2. The frames go over the air to the MMDVM hotspot.
3. The hotspot wraps them in IP packets (the MMDVM/Homebrew protocol) and sends them to the DMRhub master server.
4. The master server relays those same packets to every subscriber on the active talkgroup.
5. The recipients' radios decode the AMBE+2 back into sound.

Along this entire path there is no transcoding. The master server acts as a switch: it routes ready-made voice frames without ever expanding them into PCM. This keeps the infrastructure lightweight — transcoding requires neither DVSI hardware chips on the server nor significant compute resources.

Transcoding: when it is needed after all

The problem arises at cross-mode gateways.
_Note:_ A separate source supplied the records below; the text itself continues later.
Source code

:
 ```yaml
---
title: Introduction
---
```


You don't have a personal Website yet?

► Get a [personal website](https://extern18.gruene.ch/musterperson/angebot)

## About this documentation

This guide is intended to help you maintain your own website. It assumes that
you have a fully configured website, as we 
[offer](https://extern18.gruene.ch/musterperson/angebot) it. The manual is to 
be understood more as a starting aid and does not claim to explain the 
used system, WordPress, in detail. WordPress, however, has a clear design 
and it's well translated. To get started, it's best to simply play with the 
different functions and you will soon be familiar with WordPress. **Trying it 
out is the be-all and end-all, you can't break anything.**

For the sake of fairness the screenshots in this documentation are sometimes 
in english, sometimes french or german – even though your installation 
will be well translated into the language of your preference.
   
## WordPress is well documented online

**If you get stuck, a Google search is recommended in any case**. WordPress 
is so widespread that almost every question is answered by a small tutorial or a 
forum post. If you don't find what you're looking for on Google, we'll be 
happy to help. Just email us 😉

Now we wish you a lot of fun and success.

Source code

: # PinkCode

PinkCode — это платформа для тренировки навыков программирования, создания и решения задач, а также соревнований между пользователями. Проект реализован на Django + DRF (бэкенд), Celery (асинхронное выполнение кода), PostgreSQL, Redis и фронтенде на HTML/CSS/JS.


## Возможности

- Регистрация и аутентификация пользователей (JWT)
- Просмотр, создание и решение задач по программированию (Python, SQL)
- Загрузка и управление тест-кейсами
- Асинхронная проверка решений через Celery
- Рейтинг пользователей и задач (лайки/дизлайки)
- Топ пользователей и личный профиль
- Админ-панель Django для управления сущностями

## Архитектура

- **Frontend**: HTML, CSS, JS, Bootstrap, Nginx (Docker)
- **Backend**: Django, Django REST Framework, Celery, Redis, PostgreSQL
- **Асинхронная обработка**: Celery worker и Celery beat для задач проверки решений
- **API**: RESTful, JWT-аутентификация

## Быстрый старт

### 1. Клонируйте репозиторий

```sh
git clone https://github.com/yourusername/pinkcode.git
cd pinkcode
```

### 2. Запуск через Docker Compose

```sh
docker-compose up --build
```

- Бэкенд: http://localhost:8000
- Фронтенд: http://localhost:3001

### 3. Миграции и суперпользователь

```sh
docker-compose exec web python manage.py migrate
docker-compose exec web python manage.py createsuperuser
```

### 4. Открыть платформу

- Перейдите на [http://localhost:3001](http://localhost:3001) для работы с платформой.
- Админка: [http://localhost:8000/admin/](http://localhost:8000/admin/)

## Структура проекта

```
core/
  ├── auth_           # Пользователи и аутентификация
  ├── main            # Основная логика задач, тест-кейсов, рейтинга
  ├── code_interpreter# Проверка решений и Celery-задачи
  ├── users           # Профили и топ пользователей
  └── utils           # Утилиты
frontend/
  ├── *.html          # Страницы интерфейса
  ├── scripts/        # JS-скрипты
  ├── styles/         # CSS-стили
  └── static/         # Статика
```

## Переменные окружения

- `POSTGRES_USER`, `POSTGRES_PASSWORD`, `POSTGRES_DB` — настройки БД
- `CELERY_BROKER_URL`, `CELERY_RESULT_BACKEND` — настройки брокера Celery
D-STAR uses an older AMBE codec (without the "+2"); C4FM/YSF technically uses the same AMBE+2 but in a different "wrapper" with different signaling. If you want to link DMR and D-STAR, or DMR and YSF, "by voice," the gateway must:

• Decode the DMR AMBE+2 frames into PCM audio;
• Re-encode the PCM back into the format the other network needs.

For this, the gateway needs either a DVSI hardware USB dongle (AMBE-3000 or equivalent) or a licensed software library. This is exactly why cross-mode reflectors are a distinct class of infrastructure. In our network, which operates in the DMR standard only, no such equipment is required.

Audio quality and the limits of what's possible

AMBE+2 sounds better than its predecessor AMBE (used in D-STAR) thanks to an improved algorithm and built-in FEC. With a BER below about 2–3%, the quality stays stable and intelligible. Under heavy errors the vocoder masks the damaged frames — you hear a "blub-blub" or a brief dropout, after which speech recovers.

A fundamental limitation of a parametric vocoder: it is optimized for human speech. Music, whistles and strong microphone interference come through AMBE+2 sounding recognizably "synthetic" — the algorithm models the vocal tract, not an arbitrary sound signal.